» **HOW TO COMPLETE THIS TASK**
Go through the entries below. Copy out every line that contains "sector".

#### EXERCISE DATA

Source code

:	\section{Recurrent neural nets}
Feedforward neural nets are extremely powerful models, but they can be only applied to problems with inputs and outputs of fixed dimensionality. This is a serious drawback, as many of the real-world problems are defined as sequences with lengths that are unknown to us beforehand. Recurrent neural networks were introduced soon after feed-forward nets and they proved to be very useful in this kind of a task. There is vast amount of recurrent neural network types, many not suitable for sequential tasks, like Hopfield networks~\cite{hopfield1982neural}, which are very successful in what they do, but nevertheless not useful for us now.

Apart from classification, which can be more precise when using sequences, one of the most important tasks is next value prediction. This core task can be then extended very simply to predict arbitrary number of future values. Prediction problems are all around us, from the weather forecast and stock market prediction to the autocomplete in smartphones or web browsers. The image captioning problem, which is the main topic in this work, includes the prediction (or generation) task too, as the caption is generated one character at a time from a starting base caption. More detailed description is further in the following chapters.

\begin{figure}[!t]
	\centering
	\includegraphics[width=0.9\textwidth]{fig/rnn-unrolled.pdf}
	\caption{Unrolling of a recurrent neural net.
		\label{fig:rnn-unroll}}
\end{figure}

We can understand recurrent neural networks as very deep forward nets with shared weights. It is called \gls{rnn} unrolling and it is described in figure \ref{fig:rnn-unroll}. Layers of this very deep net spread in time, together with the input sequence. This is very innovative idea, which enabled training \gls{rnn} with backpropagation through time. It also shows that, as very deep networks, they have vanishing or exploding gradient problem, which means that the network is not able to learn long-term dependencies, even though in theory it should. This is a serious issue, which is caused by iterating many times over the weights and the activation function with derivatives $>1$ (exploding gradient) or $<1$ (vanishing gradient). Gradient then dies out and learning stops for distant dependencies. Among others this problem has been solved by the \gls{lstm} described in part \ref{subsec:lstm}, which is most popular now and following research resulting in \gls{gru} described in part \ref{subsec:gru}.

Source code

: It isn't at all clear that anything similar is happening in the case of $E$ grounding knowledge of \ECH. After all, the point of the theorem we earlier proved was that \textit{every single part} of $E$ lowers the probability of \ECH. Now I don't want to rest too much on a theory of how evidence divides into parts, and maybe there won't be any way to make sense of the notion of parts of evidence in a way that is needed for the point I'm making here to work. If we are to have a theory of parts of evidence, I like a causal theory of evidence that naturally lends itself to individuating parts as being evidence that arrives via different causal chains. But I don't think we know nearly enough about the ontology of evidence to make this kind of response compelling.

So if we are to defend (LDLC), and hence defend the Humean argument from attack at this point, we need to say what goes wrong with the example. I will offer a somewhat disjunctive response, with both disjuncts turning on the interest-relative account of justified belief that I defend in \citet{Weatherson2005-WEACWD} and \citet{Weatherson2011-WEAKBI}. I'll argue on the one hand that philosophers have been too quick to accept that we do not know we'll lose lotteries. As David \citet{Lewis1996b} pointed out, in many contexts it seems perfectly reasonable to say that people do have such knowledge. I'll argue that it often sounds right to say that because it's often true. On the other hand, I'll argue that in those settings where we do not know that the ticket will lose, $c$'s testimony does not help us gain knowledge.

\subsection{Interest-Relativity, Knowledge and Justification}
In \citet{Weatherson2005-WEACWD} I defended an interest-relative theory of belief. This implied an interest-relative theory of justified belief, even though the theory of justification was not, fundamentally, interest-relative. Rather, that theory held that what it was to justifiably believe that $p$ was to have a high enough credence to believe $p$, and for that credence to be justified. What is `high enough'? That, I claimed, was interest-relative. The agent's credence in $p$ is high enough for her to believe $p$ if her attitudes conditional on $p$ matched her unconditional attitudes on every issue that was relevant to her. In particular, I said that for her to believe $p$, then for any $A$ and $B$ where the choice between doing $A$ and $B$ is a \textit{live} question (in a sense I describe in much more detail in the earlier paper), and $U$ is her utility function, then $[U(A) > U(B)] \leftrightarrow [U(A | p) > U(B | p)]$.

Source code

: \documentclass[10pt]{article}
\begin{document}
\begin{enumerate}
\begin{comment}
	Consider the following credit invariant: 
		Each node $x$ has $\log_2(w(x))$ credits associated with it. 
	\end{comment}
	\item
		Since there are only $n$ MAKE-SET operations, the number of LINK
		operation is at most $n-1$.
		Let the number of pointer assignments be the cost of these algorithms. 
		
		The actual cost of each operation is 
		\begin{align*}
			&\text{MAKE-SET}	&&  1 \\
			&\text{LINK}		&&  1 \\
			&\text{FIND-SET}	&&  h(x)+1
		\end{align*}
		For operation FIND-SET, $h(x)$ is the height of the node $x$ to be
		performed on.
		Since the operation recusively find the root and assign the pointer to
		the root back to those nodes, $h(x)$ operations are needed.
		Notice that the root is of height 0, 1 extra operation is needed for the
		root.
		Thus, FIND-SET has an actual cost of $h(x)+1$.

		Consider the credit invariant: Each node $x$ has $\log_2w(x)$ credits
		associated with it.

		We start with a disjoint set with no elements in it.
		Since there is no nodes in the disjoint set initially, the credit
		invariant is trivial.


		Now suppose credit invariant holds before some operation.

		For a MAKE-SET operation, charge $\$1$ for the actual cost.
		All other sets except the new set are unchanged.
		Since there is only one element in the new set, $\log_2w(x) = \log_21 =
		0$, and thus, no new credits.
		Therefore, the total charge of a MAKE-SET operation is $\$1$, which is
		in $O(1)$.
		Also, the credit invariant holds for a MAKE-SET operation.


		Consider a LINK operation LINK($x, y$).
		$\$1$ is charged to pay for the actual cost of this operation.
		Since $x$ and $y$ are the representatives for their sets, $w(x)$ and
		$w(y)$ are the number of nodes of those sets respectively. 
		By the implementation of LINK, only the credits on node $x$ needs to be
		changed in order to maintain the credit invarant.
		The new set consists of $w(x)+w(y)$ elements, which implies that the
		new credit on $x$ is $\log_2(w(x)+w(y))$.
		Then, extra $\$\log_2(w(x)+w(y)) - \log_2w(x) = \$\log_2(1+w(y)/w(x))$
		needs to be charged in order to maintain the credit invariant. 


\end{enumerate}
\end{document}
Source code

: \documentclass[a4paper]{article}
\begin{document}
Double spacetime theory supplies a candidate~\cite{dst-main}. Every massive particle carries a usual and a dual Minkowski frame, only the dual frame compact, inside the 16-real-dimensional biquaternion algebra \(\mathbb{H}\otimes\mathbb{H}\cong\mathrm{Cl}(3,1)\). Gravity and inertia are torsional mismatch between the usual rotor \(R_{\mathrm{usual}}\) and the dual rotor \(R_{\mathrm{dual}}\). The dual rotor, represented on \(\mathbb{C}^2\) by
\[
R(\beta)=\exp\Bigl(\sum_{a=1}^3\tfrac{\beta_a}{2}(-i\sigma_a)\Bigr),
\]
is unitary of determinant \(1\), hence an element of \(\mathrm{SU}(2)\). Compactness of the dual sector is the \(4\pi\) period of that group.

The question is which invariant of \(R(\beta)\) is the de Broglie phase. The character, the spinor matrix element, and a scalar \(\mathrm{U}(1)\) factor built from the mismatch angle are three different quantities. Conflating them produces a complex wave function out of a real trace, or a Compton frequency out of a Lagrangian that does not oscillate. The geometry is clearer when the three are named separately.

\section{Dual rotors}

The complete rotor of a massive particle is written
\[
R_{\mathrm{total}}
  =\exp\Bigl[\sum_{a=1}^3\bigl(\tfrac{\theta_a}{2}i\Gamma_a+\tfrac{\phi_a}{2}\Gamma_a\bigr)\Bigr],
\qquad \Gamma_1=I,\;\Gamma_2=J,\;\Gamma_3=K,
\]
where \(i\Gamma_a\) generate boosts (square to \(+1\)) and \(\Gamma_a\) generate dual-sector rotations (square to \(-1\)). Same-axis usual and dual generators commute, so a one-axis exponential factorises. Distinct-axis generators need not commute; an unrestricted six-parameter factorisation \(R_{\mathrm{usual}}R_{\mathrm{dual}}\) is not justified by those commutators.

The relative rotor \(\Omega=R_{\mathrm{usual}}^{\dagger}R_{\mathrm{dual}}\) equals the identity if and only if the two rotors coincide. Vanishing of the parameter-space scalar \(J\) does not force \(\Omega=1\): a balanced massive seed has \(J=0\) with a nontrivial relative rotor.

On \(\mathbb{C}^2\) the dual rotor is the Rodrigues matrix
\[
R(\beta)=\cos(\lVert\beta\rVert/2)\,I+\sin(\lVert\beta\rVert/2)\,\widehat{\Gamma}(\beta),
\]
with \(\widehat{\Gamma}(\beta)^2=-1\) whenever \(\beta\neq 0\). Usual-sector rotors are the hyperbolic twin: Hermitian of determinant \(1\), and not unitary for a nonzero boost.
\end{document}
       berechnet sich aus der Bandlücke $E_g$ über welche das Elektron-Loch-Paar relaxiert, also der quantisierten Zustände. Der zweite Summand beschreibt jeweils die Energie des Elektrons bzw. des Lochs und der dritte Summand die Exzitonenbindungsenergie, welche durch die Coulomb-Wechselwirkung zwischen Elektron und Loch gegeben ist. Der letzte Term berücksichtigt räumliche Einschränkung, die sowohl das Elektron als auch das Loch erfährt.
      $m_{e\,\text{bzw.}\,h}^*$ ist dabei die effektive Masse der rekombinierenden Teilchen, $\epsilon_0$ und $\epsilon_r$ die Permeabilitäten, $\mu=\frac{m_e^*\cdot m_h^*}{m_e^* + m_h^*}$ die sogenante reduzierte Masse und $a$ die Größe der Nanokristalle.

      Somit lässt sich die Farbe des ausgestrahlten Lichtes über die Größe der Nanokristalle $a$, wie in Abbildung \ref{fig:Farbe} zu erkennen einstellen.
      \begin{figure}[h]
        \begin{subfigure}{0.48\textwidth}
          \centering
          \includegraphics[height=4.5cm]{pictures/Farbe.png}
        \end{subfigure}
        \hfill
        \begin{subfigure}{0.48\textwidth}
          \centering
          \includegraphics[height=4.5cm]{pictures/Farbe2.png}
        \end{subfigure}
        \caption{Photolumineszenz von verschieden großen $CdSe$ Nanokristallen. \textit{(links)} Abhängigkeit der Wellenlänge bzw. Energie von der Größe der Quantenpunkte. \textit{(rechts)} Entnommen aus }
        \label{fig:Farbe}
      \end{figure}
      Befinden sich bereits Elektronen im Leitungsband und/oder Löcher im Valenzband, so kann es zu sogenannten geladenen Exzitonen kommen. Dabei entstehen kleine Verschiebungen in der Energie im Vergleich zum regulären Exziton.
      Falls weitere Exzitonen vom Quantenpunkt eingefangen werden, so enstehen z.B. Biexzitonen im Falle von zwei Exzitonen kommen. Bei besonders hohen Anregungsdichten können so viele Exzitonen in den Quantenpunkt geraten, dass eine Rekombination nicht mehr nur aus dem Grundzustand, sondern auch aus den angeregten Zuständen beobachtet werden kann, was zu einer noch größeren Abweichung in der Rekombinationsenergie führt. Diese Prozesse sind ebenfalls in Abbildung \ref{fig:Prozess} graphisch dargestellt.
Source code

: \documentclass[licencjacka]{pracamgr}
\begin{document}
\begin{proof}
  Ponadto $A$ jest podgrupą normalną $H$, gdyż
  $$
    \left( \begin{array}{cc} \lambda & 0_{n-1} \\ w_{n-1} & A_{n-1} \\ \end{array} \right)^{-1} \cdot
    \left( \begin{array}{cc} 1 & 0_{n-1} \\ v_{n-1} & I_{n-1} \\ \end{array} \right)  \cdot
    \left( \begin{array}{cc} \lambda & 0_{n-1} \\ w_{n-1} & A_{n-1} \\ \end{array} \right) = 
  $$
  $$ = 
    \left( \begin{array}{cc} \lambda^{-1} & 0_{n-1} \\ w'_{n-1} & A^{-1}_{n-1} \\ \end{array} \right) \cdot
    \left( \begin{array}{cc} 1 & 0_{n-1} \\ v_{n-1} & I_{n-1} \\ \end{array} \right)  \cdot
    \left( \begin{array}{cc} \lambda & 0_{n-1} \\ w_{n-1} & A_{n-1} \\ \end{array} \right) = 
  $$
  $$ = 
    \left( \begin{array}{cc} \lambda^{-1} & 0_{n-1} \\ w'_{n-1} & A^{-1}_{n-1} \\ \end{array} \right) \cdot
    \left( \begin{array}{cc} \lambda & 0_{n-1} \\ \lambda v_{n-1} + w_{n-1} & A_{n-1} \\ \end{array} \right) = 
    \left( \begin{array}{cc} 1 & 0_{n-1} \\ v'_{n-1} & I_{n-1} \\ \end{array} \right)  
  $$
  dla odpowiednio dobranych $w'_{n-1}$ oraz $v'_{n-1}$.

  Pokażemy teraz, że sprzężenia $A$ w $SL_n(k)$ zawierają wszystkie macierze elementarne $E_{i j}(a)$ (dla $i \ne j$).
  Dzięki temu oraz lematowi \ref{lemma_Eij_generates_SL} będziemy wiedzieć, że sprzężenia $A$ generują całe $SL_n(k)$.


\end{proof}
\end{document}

########

» **ANSWER BELOW**
is unitary of determinant \(1\), hence an element of \(\mathrm{SU}(2)\). Compactness of the dual sector is the \(4\pi\) period of that group.
where \(i\Gamma_a\) generate boosts (square to \(+1\)) and \(\Gamma_a\) generate dual-sector rotations (square to \(-1\)). Same-axis usual and dual generators commute, so a one-axis exponential factorises. Distinct-axis generators need not commute; an unrestricted six-parameter factorisation \(R_{\mathrm{usual}}R_{\mathrm{dual}}\) is not justified by those commutators.
with \(\widehat{\Gamma}(\beta)^2=-1\) whenever \(\beta\neq 0\). Usual-sector rotors are the hyperbolic twin: Hermitian of determinant \(1\), and not unitary for a nonzero boost.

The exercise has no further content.